Differing views on Stupak Amendment to health care reform bill in Congress
From the Colorado Catholic Conference:
As long-time advocates of health care reform, the U.S. Catholic bishops continue to make the moral case for genuine health care reform that will protect the life, dignity, consciences and health of all, especially the poor and vulnerable.
On November 7, the U.S. House of Representatives passed major health care reform that reaffirms the essential, longstanding and widely supported policy against using federal funds for elective abortion coverage.
It is critical that the Senate adopt the House-approved Stupak Amendment language on this issue. This Amendment ensures that Americans are not forced to pay for the destruction of unborn children as part of needed health care reform.
The Senate must address other essential moral priorities: protecting conscience rights; making health coverage more affordable and accessible for those in need; and ensuring that immigrants do not lose or will not be denied health care coverage needed for the good of their families and the health of society.
“Please adopt the House-approved Stupak Amendment that upholds longstanding policies against abortion funding, and please protect conscience rights in health care reform. Health care must be made more affordable and accessible to those in need, and immigrants must not lose or be denied health care coverage.”
From U.S. Rep. Diana DeGette, D-CD 1, Vice Chair of the Committee on Energy and Commerce and co-chair of the Congressional Pro-Choice Caucus.
The Stupak-Pitts restrictions on a woman’s right to choose are dangerous and unprecedented. They go far beyond current law by telling women they cannot use their own private dollars to purchase a health insurance plan that offers a full-range of reproductive services. The health care bill should be about providing health care to over 36 million Americans — not about further restricting a women’s right to choose.
CLAIM: The Stupak-Pitts Amendment is an extension of current law on abortion funding.
REALITY: Stupak-Pitts goes far beyond current law by placing unprecedented restrictions on individuals’ use of their own private dollars. The Hyde Amendment does not apply to private funding nor does it apply to administrative costs. It has only placed limits on direct federal appropriations being used to fund abortion benefits. The Stupak Amendment expands the Hyde prohibitions on the use of federal funds for an abortion benefit to include “any part of the costs of any health plan that includes coverage of abortion.” The Hyde Amendment does not include similar, far-reaching language. Seventeen states currently provide abortion coverage in Medicaid with separate state funding.
CLAIM: The original House bill allows federal funding to be used for abortions.
REALITY: The original House bill preserves current law in the health insurance Exchange and establishes a segregation mechanism that would require insurance companies to reserve private premium dollars to cover abortions separate from any affordability credits. This is in keeping with longstanding federal policy that requires segregation of funds in order to permit religious organizations to accept federal funds.
CLAIM: Segregation of funding under the original House bill is an accounting sham.
REALITY: Segregation of funding to pay for abortions is currently permitted in Medicaid. Supporters of the Stupak-Pitts Amendment claim that segregation of funds, as set out in the House bill, is not truly an extension of Hyde because funds are fungible. However, current law also allows for the segregation of funds to cover abortion under Medicaid.

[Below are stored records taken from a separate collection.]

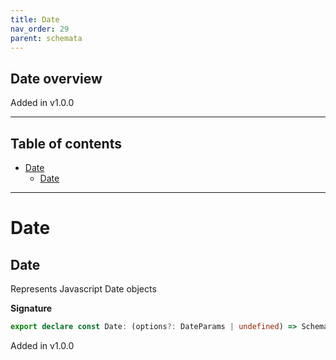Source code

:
 ```yaml
---
title: Date
nav_order: 29
parent: schemata
---
```


## Date overview

Added in v1.0.0

---

<h2 class="text-delta">Table of contents</h2>

- [Date](#date)
  - [Date](#date-1)

---

# Date

## Date

Represents Javascript Date objects

**Signature**

```ts
export declare const Date: (options?: DateParams | undefined) => Schema<SafeDate>
```

Added in v1.0.0

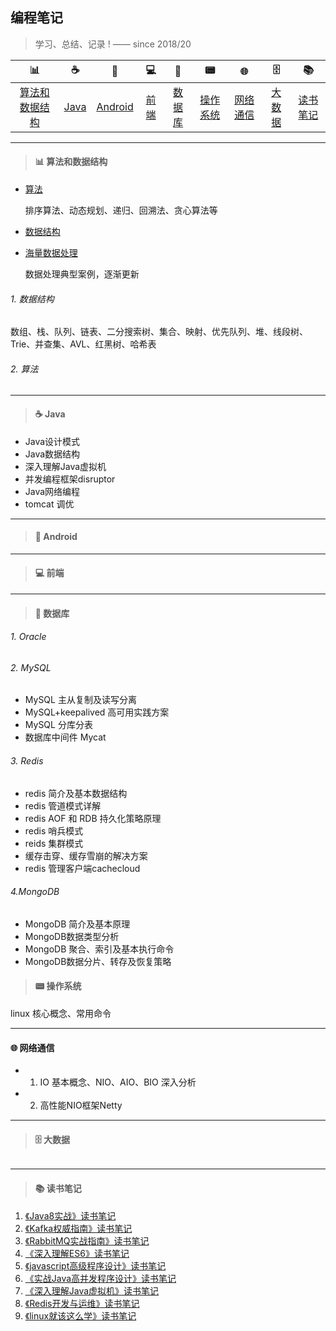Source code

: ## 编程笔记

> 学习、总结、记录 ! —— since 2018/20

| 📊 | ☕️ | 📱 | 💻 | 💾 | 📟 | 🌐  | 🗄 | 📚 |
| :----: | :----: | :----: | :----: | :----: | :----: | :----: | :----: | :----: |
| [算法和数据结构](#算法和数据结构) | [Java](#Java) | [Android](#Android) | [前端](#前端) | [数据库](#数据库) | [操作系统](#操作系统) | [网络通信](#网络通信) | [大数据](#大数据) | [读书笔记](#读书笔记) | 

---

> <h4 id="算法和数据结构">📊 算法和数据结构</h4>

- [算法](notes/算法和数据结构/算法.md)

  排序算法、动态规划、递归、回溯法、贪心算法等

- [数据结构](notes/算法和数据结构/数据结构.md)

- [海量数据处理](notes/算法和数据结构/海量数据处理.md)

  数据处理典型案例，逐渐更新


###### 1. 数据结构

数组、栈、队列、链表、二分搜索树、集合、映射、优先队列、堆、线段树、Trie、并查集、AVL、红黑树、哈希表

###### 2. 算法

---

> <h4 id="Java">☕️ Java</h4>

- Java设计模式
- Java数据结构
- 深入理解Java虚拟机
- 并发编程框架disruptor
- Java网络编程
- tomcat 调优
---

> <h4 id="Android">📱 Android</h4> 

---

> <h4 id="前端">💻 前端</h4>

---

> <h4 id="数据库">💾 数据库</h4>

###### 1. Oracle

###### 2. MySQL

+ MySQL 主从复制及读写分离
+ MySQL+keepalived 高可用实践方案
+ MySQL 分库分表
+ 数据库中间件 Mycat

###### 3. Redis

+ redis 简介及基本数据结构
+ redis 管道模式详解
+ redis AOF 和 RDB 持久化策略原理
+ redis 哨兵模式
+ reids 集群模式
+ 缓存击穿、缓存雪崩的解决方案
+ redis 管理客户端cachecloud

###### 4.MongoDB

+ MongoDB 简介及基本原理
+ MongoDB数据类型分析
+ MongoDB 聚合、索引及基本执行命令
+ MongoDB数据分片、转存及恢复策略

> <h4 id="操作系统">📟 操作系统</h4>

linux 核心概念、常用命令

---

<h4 id="网络通信">🌐 网络通信</h4>

- 1. IO 基本概念、NIO、AIO、BIO 深入分析
- 2. 高性能NIO框架Netty
---


> <h4 id="大数据">🗄 大数据</h4>
```
```
---

> <h4 id="读书笔记">📚 读书笔记</h4>

1. [《Java8实战》读书笔记](https://github.com/heibaiying/LearningNotes/tree/master/notes/《Java8实战》读书笔记.md)
2. [《Kafka权威指南》读书笔记](https://github.com/heibaiying/LearningNotes/tree/master/notes/《Kafka权威指南》读书笔记.md) 
3. [《RabbitMQ实战指南》读书笔记](https://github.com/heibaiying/LearningNotes/tree/master/notes/《RabbitMQ实战指南》读书笔记.md) 
4. [《深入理解ES6》读书笔记](https://github.com/heibaiying/LearningNotes/tree/master/notes/《深入理解ES6》读书笔记.md)
5. [《javascript高级程序设计》读书笔记](https://github.com/heibaiying/LearningNotes/tree/master/notes/《javascript高级程序设计》读书笔记.md) 
6. [《实战Java高并发程序设计》读书笔记](https://github.com/heibaiying/LearningNotes/tree/master/notes/《实战Java高并发程序设计》读书笔记.md)
7. [《深入理解Java虚拟机》读书笔记](https://github.com/heibaiying/LearningNotes/tree/master/notes/《深入理解Java虚拟机》读书笔记.md) 
8. [《Redis开发与运维》读书笔记](https://github.com/heibaiying/LearningNotes/tree/master/notes/《Redis开发与运维》读书笔记.md) 
9. [《linux就该这么学》读书笔记](https://github.com/heibaiying/LearningNotes/tree/master/notes/《linux就该这么学》读书笔记.md) 




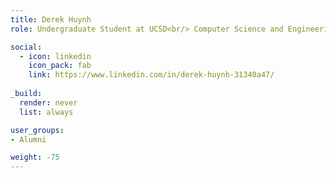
 ```yaml
---
title: Derek Huynh 
role: Undergraduate Student at UCSD<br/> Computer Science and Engineering

social:
  - icon: linkedin
    icon_pack: fab
    link: https://www.linkedin.com/in/derek-huynh-31340a47/
    
_build:
  render: never
  list: always

user_groups:
- Alumni

weight: -75
---
```

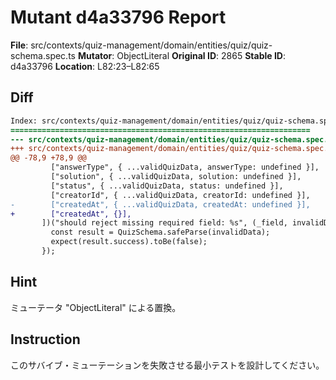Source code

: # Mutant d4a33796 Report

**File**: src/contexts/quiz-management/domain/entities/quiz/quiz-schema.spec.ts
**Mutator**: ObjectLiteral
**Original ID**: 2865
**Stable ID**: d4a33796
**Location**: L82:23–L82:65

## Diff

```diff
Index: src/contexts/quiz-management/domain/entities/quiz/quiz-schema.spec.ts
===================================================================
--- src/contexts/quiz-management/domain/entities/quiz/quiz-schema.spec.ts	original
+++ src/contexts/quiz-management/domain/entities/quiz/quiz-schema.spec.ts	mutated #2865
@@ -78,9 +78,9 @@
         ["answerType", { ...validQuizData, answerType: undefined }],
         ["solution", { ...validQuizData, solution: undefined }],
         ["status", { ...validQuizData, status: undefined }],
         ["creatorId", { ...validQuizData, creatorId: undefined }],
-        ["createdAt", { ...validQuizData, createdAt: undefined }],
+        ["createdAt", {}],
       ])("should reject missing required field: %s", (_field, invalidData) => {
         const result = QuizSchema.safeParse(invalidData);
         expect(result.success).toBe(false);
       });
```

## Hint

ミューテータ "ObjectLiteral" による置換。

## Instruction

このサバイブ・ミューテーションを失敗させる最小テストを設計してください。
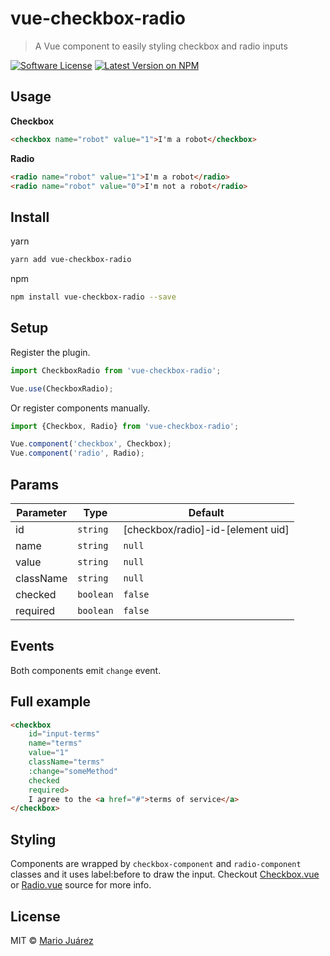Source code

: # vue-checkbox-radio
> A Vue component to easily styling checkbox and radio inputs


[![Software License](https://img.shields.io/badge/license-MIT-brightgreen.svg?style=flat-square)](LICENSE.md)
[![Latest Version on NPM](https://img.shields.io/npm/v/vue-checkbox-radio.svg?style=flat-square)](https://npmjs.com/package/vue-checkbox-radio)

## Usage

**Checkbox**

```html
<checkbox name="robot" value="1">I'm a robot</checkbox>
```

**Radio**

```html
<radio name="robot" value="1">I'm a robot</radio>
<radio name="robot" value="0">I'm not a robot</radio>
```

## Install

yarn

```bash
yarn add vue-checkbox-radio
```

npm


```bash
npm install vue-checkbox-radio --save
```

## Setup

Register the plugin.

```js
import CheckboxRadio from 'vue-checkbox-radio';

Vue.use(CheckboxRadio);
```

Or register components manually.

```js
import {Checkbox, Radio} from 'vue-checkbox-radio';

Vue.component('checkbox', Checkbox);
Vue.component('radio', Radio);
```

## Params

Parameter | Type | Default
--------- | ---- | ------
id | `string` | [checkbox/radio]-id-[element uid]
name | `string` | `null`
value | `string` | `null`
className | `string` | `null`
checked | `boolean` | `false`
required | `boolean` | `false`

## Events

Both components emit `change` event.

## Full example

```html
<checkbox
    id="input-terms"
    name="terms"
    value="1"
    className="terms"
    :change="someMethod"
    checked
    required>
    I agree to the <a href="#">terms of service</a>
</checkbox>
```

## Styling

Components are wrapped by `checkbox-component` and `radio-component` classes and it uses label:before to draw the input. Checkout [Checkbox.vue](src/components/Checkbox.vue) or [Radio.vue](src/components/Radio.vue) source for more info.

## License

MIT © [Mario Juárez](https://github.com/mariomka)
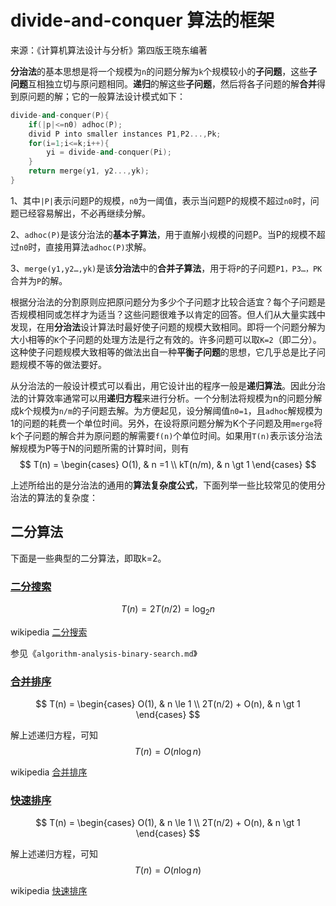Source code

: # divide-and-conquer 算法的框架

来源：《计算机算法设计与分析》第四版王晓东编著

**分治法**的基本思想是将一个规模为`n`的问题分解为`k`个规模较小的**子问题**，这些**子问题**互相独立切与原问题相同。**递归**的解这些**子问题**，然后将各子问题的解**合并**得到原问题的解；它的一般算法设计模式如下：

```C++
divide-and-conquer(P){
	if(|p|<=n0) adhoc(P);
	divid P into smaller instances P1,P2...,Pk;
	for(i=1;i<=k;i++){
		yi = divide-and-conquer(Pi);
	}
	return merge(y1, y2...,yk);
}
```

1、其中`|P|`表示问题P的规模，`n0`为一阈值，表示当问题P的规模不超过`n0`时，问题已经容易解出，不必再继续分解。

2、`adhoc(P)`是该分治法的**基本子算法**，用于直解小规模的问题P。当P的规模不超过`n0`时，直接用算法`adhoc(P)`求解。

3、`merge(y1,y2…,yk)`是该**分治法**中的**合并子算法**，用于将`P`的子问题`P1，P3…，PK`合并为`P`的解。

根据分治法的分割原则应把原问题分为多少个子问题才比较合适宜？每个子问题是否规模相同或怎样才为适当？这些问题很难予以肯定的回答。但人们从大量实践中发现，在用**分治法**设计算法时最好使子问题的规模大致相同。即将一个问题分解为大小相等的`K`个子问题的处理方法是行之有效的。许多问题可以取`K=2`（即二分）。这种使子问题规模大致相等的做法出自一种**平衡子问题**的思想，它几乎总是比子问题规模不等的做法要好。

从分治法的一般设计模式可以看出，用它设计出的程序一般是**递归算法**。因此分治法的计算效率通常可以用**递归方程**来进行分析。一个分制法将规模为n的问题分解成k个规模为`n/m`的子问题去解。为方便起见，设分解阈值`n0=1`，且`adhoc`解规模为1的问题的耗费一个单位时间。另外，在设将原问题分解为K个子问题及用`merge`将k个子问题的解合并为原问题的解需要`f(n)`个单位时间。如果用`T(n)`表示该分治法解规模为P等于N的问题所需的计算时间，则有 
$$
T(n) =
\begin{cases}
O(1),  & n =1 \\
kT(n/m), & n \gt 1
\end{cases}
$$


上述所给出的是分治法的通用的**算法复杂度公式**，下面列举一些比较常见的使用分治法的算法的复杂度：

## 二分算法

下面是一些典型的二分算法，即取k=2。

### [二分搜索](https://en.wikipedia.org/wiki/Binary_search_algorithm)

$$
T(n) = 2T(n/2) = \log_2 n
$$


wikipedia [二分搜索](https://en.wikipedia.org/wiki/Binary_search_algorithm)


参见《`algorithm-analysis-binary-search.md`》

### [合并排序](https://en.wikipedia.org/wiki/Merge_sort)

$$
T(n) =
\begin{cases}
O(1),  & n \le 1 \\
2T(n/2) + O(n), & n \gt 1
\end{cases}
$$

解上述递归方程，可知
$$
T(n) = O(n\log n)
$$



wikipedia [合并排序](https://en.wikipedia.org/wiki/Merge_sort)


### [快速排序](https://en.wikipedia.org/wiki/Quicksort)

$$
T(n) =
\begin{cases}
O(1),  & n \le 1 \\
2T(n/2) + O(n), & n \gt 1
\end{cases}
$$

解上述递归方程，可知
$$
T(n) = O(n\log n)
$$

wikipedia [快速排序](https://en.wikipedia.org/wiki/Quicksort)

States are permitted to use their own funding to provide additional abortion coverage under Medicaid.
CLAIM: Allowing women to purchase an abortion rider with private dollars will guarantee access to a full range of reproductive services.

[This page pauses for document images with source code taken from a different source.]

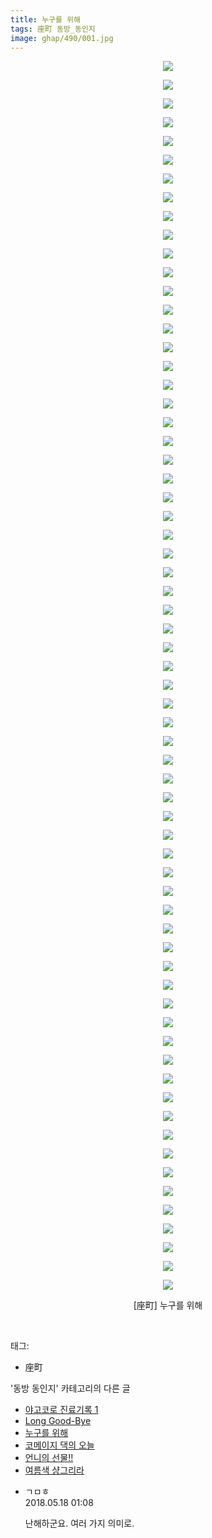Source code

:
 ```yaml
---
title: 누구를 위해
tags: 座町 동방_동인지
image: ghap/490/001.jpg
---
```

<div class="article">
<p style="text-align: center; clear: none; float: none;"><img src="{{ site.nasurl }}/ghap/490/001.jpg"/></p>
<p style="text-align: center; clear: none; float: none;"><img src="{{ site.nasurl }}/ghap/490/002.jpg"/></p>
<p style="text-align: center; clear: none; float: none;"><img src="{{ site.nasurl }}/ghap/490/003.jpg"/></p>
<p style="text-align: center; clear: none; float: none;"><img src="{{ site.nasurl }}/ghap/490/004.jpg"/></p>
<p style="text-align: center; clear: none; float: none;"><img src="{{ site.nasurl }}/ghap/490/005.jpg"/></p>
<p style="text-align: center; clear: none; float: none;"><img src="{{ site.nasurl }}/ghap/490/006.jpg"/></p>
<p style="text-align: center; clear: none; float: none;"><img src="{{ site.nasurl }}/ghap/490/007.jpg"/></p>
<p style="text-align: center; clear: none; float: none;"><img src="{{ site.nasurl }}/ghap/490/008.jpg"/></p>
<p style="text-align: center; clear: none; float: none;"><img src="{{ site.nasurl }}/ghap/490/009.jpg"/></p>
<p style="text-align: center; clear: none; float: none;"><img src="{{ site.nasurl }}/ghap/490/010.jpg"/></p>
<p style="text-align: center; clear: none; float: none;"><img src="{{ site.nasurl }}/ghap/490/011.jpg"/></p>
<p style="text-align: center; clear: none; float: none;"><img src="{{ site.nasurl }}/ghap/490/012.jpg"/></p>
<p style="text-align: center; clear: none; float: none;"><img src="{{ site.nasurl }}/ghap/490/013.jpg"/></p>
<p style="text-align: center; clear: none; float: none;"><img src="{{ site.nasurl }}/ghap/490/014.jpg"/></p>
<p style="text-align: center; clear: none; float: none;"><img src="{{ site.nasurl }}/ghap/490/015.jpg"/></p>
<p style="text-align: center; clear: none; float: none;"><img src="{{ site.nasurl }}/ghap/490/016.jpg"/></p>
<p style="text-align: center; clear: none; float: none;"><img src="{{ site.nasurl }}/ghap/490/017.jpg"/></p>
<p style="text-align: center; clear: none; float: none;"><img src="{{ site.nasurl }}/ghap/490/018.jpg"/></p>
<p style="text-align: center; clear: none; float: none;"><img src="{{ site.nasurl }}/ghap/490/019.jpg"/></p>
<p style="text-align: center; clear: none; float: none;"><img src="{{ site.nasurl }}/ghap/490/020.jpg"/></p>
<p style="text-align: center; clear: none; float: none;"><img src="{{ site.nasurl }}/ghap/490/021.jpg"/></p>
<p style="text-align: center; clear: none; float: none;"><img src="{{ site.nasurl }}/ghap/490/022.jpg"/></p>
<p style="text-align: center; clear: none; float: none;"><img src="{{ site.nasurl }}/ghap/490/023.jpg"/></p>
<p style="text-align: center; clear: none; float: none;"><img src="{{ site.nasurl }}/ghap/490/024.jpg"/></p>
<p style="text-align: center; clear: none; float: none;"><img src="{{ site.nasurl }}/ghap/490/025.jpg"/></p>
<p style="text-align: center; clear: none; float: none;"><img src="{{ site.nasurl }}/ghap/490/026.jpg"/></p>
<p style="text-align: center; clear: none; float: none;"><img src="{{ site.nasurl }}/ghap/490/027.jpg"/></p>
<p style="text-align: center; clear: none; float: none;"><img src="{{ site.nasurl }}/ghap/490/028.jpg"/></p>
<p style="text-align: center; clear: none; float: none;"><img src="{{ site.nasurl }}/ghap/490/029.jpg"/></p>
<p style="text-align: center; clear: none; float: none;"><img src="{{ site.nasurl }}/ghap/490/030.jpg"/></p>
<p style="text-align: center; clear: none; float: none;"><img src="{{ site.nasurl }}/ghap/490/031.jpg"/></p>
<p style="text-align: center; clear: none; float: none;"><img src="{{ site.nasurl }}/ghap/490/032.jpg"/></p>
<p style="text-align: center; clear: none; float: none;"><img src="{{ site.nasurl }}/ghap/490/033.jpg"/></p>
<p style="text-align: center; clear: none; float: none;"><img src="{{ site.nasurl }}/ghap/490/034.jpg"/></p>
<p style="text-align: center; clear: none; float: none;"><img src="{{ site.nasurl }}/ghap/490/035.jpg"/></p>
<p style="text-align: center; clear: none; float: none;"><img src="{{ site.nasurl }}/ghap/490/036.jpg"/></p>
<p style="text-align: center; clear: none; float: none;"><img src="{{ site.nasurl }}/ghap/490/037.jpg"/></p>
<p style="text-align: center; clear: none; float: none;"><img src="{{ site.nasurl }}/ghap/490/038.jpg"/></p>
<p style="text-align: center; clear: none; float: none;"><img src="{{ site.nasurl }}/ghap/490/039.jpg"/></p>
<p style="text-align: center; clear: none; float: none;"><img src="{{ site.nasurl }}/ghap/490/040.jpg"/></p>
<p style="text-align: center; clear: none; float: none;"><img src="{{ site.nasurl }}/ghap/490/041.jpg"/></p>
<p style="text-align: center; clear: none; float: none;"><img src="{{ site.nasurl }}/ghap/490/042.jpg"/></p>
<p style="text-align: center; clear: none; float: none;"><img src="{{ site.nasurl }}/ghap/490/043.jpg"/></p>
<p style="text-align: center; clear: none; float: none;"><img src="{{ site.nasurl }}/ghap/490/044.jpg"/></p>
<p style="text-align: center; clear: none; float: none;"><img src="{{ site.nasurl }}/ghap/490/045.jpg"/></p>
<p style="text-align: center; clear: none; float: none;"><img src="{{ site.nasurl }}/ghap/490/046.jpg"/></p>
<p style="text-align: center; clear: none; float: none;"><img src="{{ site.nasurl }}/ghap/490/047.jpg"/></p>
<p style="text-align: center; clear: none; float: none;"><img src="{{ site.nasurl }}/ghap/490/048.jpg"/></p>
<p style="text-align: center; clear: none; float: none;"><img src="{{ site.nasurl }}/ghap/490/049.jpg"/></p>
<p style="text-align: center; clear: none; float: none;"><img src="{{ site.nasurl }}/ghap/490/050.jpg"/></p>
<p style="text-align: center; clear: none; float: none;"><img src="{{ site.nasurl }}/ghap/490/051.jpg"/></p>
<p style="text-align: center; clear: none; float: none;"><img src="{{ site.nasurl }}/ghap/490/052.jpg"/></p>
<p style="text-align: center; clear: none; float: none;"><img src="{{ site.nasurl }}/ghap/490/053.jpg"/></p>
<p style="text-align: center; clear: none; float: none;"><img src="{{ site.nasurl }}/ghap/490/054.jpg"/></p>
<p style="text-align: center; clear: none; float: none;"><img src="{{ site.nasurl }}/ghap/490/055.jpg"/></p>
<p style="text-align: center; clear: none; float: none;"><img src="{{ site.nasurl }}/ghap/490/056.jpg"/></p>
<p style="text-align: center; clear: none; float: none;"><img src="{{ site.nasurl }}/ghap/490/057.jpg"/></p>
<p style="text-align: center; clear: none; float: none;"><img src="{{ site.nasurl }}/ghap/490/058.jpg"/></p>
<p style="text-align: center; clear: none; float: none;"><img src="{{ site.nasurl }}/ghap/490/059.jpg"/></p>
<p style="text-align: center; clear: none; float: none;"><img src="{{ site.nasurl }}/ghap/490/060.jpg"/></p>
<p style="text-align: center; clear: none; float: none;"><img src="{{ site.nasurl }}/ghap/490/061.jpg"/></p>
<p style="text-align: center; clear: none; float: none;"><img src="{{ site.nasurl }}/ghap/490/062.jpg"/></p>
<p style="text-align: center; clear: none; float: none;"><img src="{{ site.nasurl }}/ghap/490/063.jpg"/></p>
<p style="text-align: center; clear: none; float: none;"><img src="{{ site.nasurl }}/ghap/490/064.jpg"/></p>
<p style="text-align: center; clear: none; float: none;"><img src="{{ site.nasurl }}/ghap/490/065.jpg"/></p>
<p style="text-align: center; clear: none; float: none;"><img src="{{ site.nasurl }}/ghap/490/066.jpg"/></p>
<p style="text-align: center; clear: none; float: none;">[座町] 누구를 위해</p>
<p><br/></p>
</div><div class="tagTrail">
<p>태그: </p>
<ul>
<li>座町</li>
</ul>
</div><div class="another">
<p>'동방 동인지' 카테고리의 다른 글</p>
<ul>
<li><a href="/2016-06-22-ghap_492">야고코로 진료기록 1</a></li>
<li><a href="/2016-06-22-ghap_491">Long Good-Bye</a></li>
<li><a href="/2016-06-22-ghap_490">누구를 위해</a></li>
<li><a href="/2016-06-22-ghap_489">코메이지 댁의 오늘</a></li>
<li><a href="/2016-06-22-ghap_488">언니의 선물!!</a></li>
<li><a href="/2016-06-22-ghap_487">여름색 샹그리라</a></li>
</ul>
</div><div class="cb_module cb_fluid">
<div class="cb_wrt cb_profile">
<div class="comment">
<ul>
<li class="cb_thumb_off" id="comment15258100">
<div class="cb_comment_area">
<div class="cb_info_area">
<div class="cb_section">
<span class="cb_nick_name">ㄱㅁㅎ</span>
</div>
<div class="cb_section">
<span class="cb_date">2018.05.18 01:08 </span>
</div>
</div>
<div class="cb_dsc_comment">
<p class="cb_dsc">
											난해하군요. 여러 가지 의미로.
										</p>
</div>
</div></li>
</ul>
</div>
</div><!-- commentList close -->
</div>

REALITY: There is nothing in the Stupak-Pitts Amendment to ensure that riders are available or affordable to individuals purchasing coverage in the Exchange. There is no evidence that insurance companies actually offer such riders in the five states that currently require women to purchase a separate rider for abortion coverage. It is not practical to expect women to plan ahead for an unintended pregnancy, or a pregnancy that goes terribly wrong, by purchasing a supplemental rider. Furthermore, if only women of childbearing age purchase such a rider then the premium for the rider will likely cost almost as much as the service.
CLAIM: Private plans will still offer abortion coverage under Stupak-Pitts.

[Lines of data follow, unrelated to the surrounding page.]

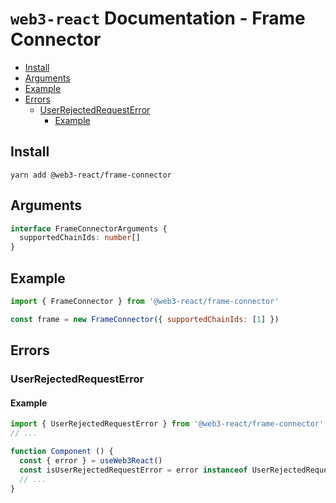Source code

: # `web3-react` Documentation - Frame Connector

- [Install](#install)
- [Arguments](#arguments)
- [Example](#example)
- [Errors](#errors)
  - [UserRejectedRequestError](#userrejectedrequesterror)
    - [Example](#example-1)

## Install
`yarn add @web3-react/frame-connector`

## Arguments
```typescript
interface FrameConnectorArguments {
  supportedChainIds: number[]
}
```

## Example
```javascript
import { FrameConnector } from '@web3-react/frame-connector'

const frame = new FrameConnector({ supportedChainIds: [1] })
```

## Errors

### UserRejectedRequestError

#### Example
```javascript
import { UserRejectedRequestError } from '@web3-react/frame-connector'
// ...

function Component () {
  const { error } = useWeb3React()
  const isUserRejectedRequestError = error instanceof UserRejectedRequestError
  // ...
}
```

REALITY: The Stupak-Pitts Amendment severely limits private plans’ ability to cover abortions. The Stupak-Pitts Amendment would prohibit any abortions beyond the Hyde exceptions within the public option and any plans sold in the Exchange that receive affordability credits. Although insurance companies are permitted to offer plans that cover abortion to individuals who do not receive affordability credits, it is unlikely that a health insurance company would choose to forego federal affordability credits—and the profit from the millions of newly insured individuals who will receive them—in order to be allowed to offer abortion coverage. Furthermore health insurance companies would be unlikely to even offer a plan that does receive any funding from affordability credits because the risk pool would be too small. In effect, this ensures there will not be any private plans covering abortion available to individuals and small businesses that purchase health insurance in the new Exchange.